Eddie Timanus: Oklahoma vs. Texas in Dallas, Oct. 10 – The Red River showdown won’t have nearly the same atmosphere with no State Fair of Texas and, in all likelihood, few fans in attendance at the Cotton Bowl. But hopefully, it will be the sort of back-and-forth, Big 12-style shootout we’ve all been missing.
Dan Wolken: Clemson at Notre Dame, Nov. 7. This feels like an obvious answer, but this game was always going to have major playoff implications. The fact it’s now a conference game and will impact the ACC title — for one year, anyway — adds to the intrigue.
Biggest surprise and disappointment
Jace Evans: Is it a cop-out to say that the biggest surprise to me is the season happening at all? But, in a pleasant surprise, we have games this fall – the disappointment being we won’t have all 130 FBS teams involved. Ohio State was going to be one of the top title contenders this season, but with the Big Ten sitting the fall season out, we’ll never know if they could have brought another College Football Playoff national championship to Columbus.
I think Florida has a chance to surprise and even make the playoff. The Gators are entering Year 3 under Dan Mullen, and have steadily improved each season. Can they beat LSU and Georgia? I think the answer is yes..
Paul Myerberg: The biggest disappointment is and will remain the Big Ten, for not participating in a season set to be dominated by teams from the ACC and SEC. As for an individual team, picking Texas to fall short of expectations is usually a safe bet. The pleasant surprise will be Notre Dame, which has been strangely overlooked as a national contender but has the pieces to challenge Clemson for the ACC title and a playoff berth.
Erick Smith: All the focus in the SEC East is on Georgia and Florida. Bulldogs or Gators are assumed to be in the title game. But what about Tennessee? The Volunteers return an improved team after finishing strongly last season. They’ll test the favorites during the regular season and could pull off an upset that will have them in the race until the final week.
Expect LSU to take a big step back. Everything went right for the Tigers last year. Gone are Heisman winner Joe Burrow, offensive coordinator Joe Brady and most of the key playmakers that put up huge numbers for one of the great offenses of all time.
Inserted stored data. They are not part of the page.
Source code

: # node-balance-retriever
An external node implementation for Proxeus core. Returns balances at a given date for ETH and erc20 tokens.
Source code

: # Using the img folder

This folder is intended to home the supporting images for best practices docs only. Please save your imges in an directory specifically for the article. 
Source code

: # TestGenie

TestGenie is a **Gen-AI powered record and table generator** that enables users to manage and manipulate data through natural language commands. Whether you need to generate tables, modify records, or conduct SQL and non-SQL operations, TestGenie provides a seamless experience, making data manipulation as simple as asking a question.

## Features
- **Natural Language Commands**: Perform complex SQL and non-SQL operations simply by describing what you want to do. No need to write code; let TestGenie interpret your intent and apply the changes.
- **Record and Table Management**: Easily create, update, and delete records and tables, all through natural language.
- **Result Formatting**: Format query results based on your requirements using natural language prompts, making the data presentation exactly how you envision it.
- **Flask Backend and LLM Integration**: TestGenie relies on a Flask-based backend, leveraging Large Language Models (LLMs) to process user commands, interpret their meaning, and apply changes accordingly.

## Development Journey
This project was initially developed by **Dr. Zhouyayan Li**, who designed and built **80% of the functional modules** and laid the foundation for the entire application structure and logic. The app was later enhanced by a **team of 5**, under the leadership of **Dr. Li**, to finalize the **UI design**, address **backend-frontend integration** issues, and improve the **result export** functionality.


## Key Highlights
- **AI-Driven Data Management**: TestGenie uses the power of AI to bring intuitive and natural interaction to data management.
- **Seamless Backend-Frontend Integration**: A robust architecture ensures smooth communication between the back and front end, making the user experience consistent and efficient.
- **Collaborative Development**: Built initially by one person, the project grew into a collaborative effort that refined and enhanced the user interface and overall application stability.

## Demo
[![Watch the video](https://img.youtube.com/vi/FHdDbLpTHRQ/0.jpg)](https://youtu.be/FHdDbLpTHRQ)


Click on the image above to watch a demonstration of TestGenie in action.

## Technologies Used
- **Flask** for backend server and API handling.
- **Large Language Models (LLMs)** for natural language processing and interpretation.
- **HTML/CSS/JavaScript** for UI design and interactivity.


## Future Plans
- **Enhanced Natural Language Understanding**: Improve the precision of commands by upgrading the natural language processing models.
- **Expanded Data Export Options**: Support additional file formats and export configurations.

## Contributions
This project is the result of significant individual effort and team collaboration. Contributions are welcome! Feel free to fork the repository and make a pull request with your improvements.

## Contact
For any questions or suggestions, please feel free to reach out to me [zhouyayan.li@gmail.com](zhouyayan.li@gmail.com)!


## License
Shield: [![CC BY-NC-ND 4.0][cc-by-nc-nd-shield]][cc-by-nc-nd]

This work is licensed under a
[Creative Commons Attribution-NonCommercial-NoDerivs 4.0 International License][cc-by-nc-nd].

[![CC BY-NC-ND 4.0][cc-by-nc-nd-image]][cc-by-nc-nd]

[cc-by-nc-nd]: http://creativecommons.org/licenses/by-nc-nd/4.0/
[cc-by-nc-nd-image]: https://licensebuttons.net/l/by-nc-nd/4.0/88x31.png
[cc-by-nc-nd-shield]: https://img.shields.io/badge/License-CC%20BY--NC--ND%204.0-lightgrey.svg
With some key defensive losses, it’s hard to see LSU making a run in the SEC.
Eddie Timanus: The biggest surprise will be Texas A&M. I’m sure a number of prognosticators will have the Aggies pegged as doomed to disappoint given their lofty preseason ranking and killer schedule. They won’t run the table, but they will trip up some would-be league contenders and turn in a credible season.
The biggest disappointment will be Auburn, which will not live up to the hype. The Gus Malzahn era has been characterized by some great seasons interspersed among mediocre ones. Unless Bo Nix somehow turns into Cam Newton overnight, this year will fall into the latter category.
Dan Wolken: Biggest surprise – Miami (Fla.). There’s a very good chance that the addition of Houston transfer D’Eriq King transforms an offense at Miami that last year just couldn’t find its way at the quarterback position. New coordinator Rhett Lashlee has been around some very good offensive minds in Gus Malzahn and Sonny Dykes, and his system should fit very well with what King can do. The overall talent level at Miami is good enough to be a factor in the ACC if those two additions fix the offense.
Biggest disappointment – North Carolina. There’s a lot of hype around Mack Brown’s team going into his second year, largely based around quarterback Sam Howell and the fact that the Tar Heels exceeded expectations last season. But North Carolina could be a regression candidate as Brown’s first-year enthusiasm bump fades and the roster gets a little bit younger overall. The long-term outlook is very good, but this year could be a bump in the road.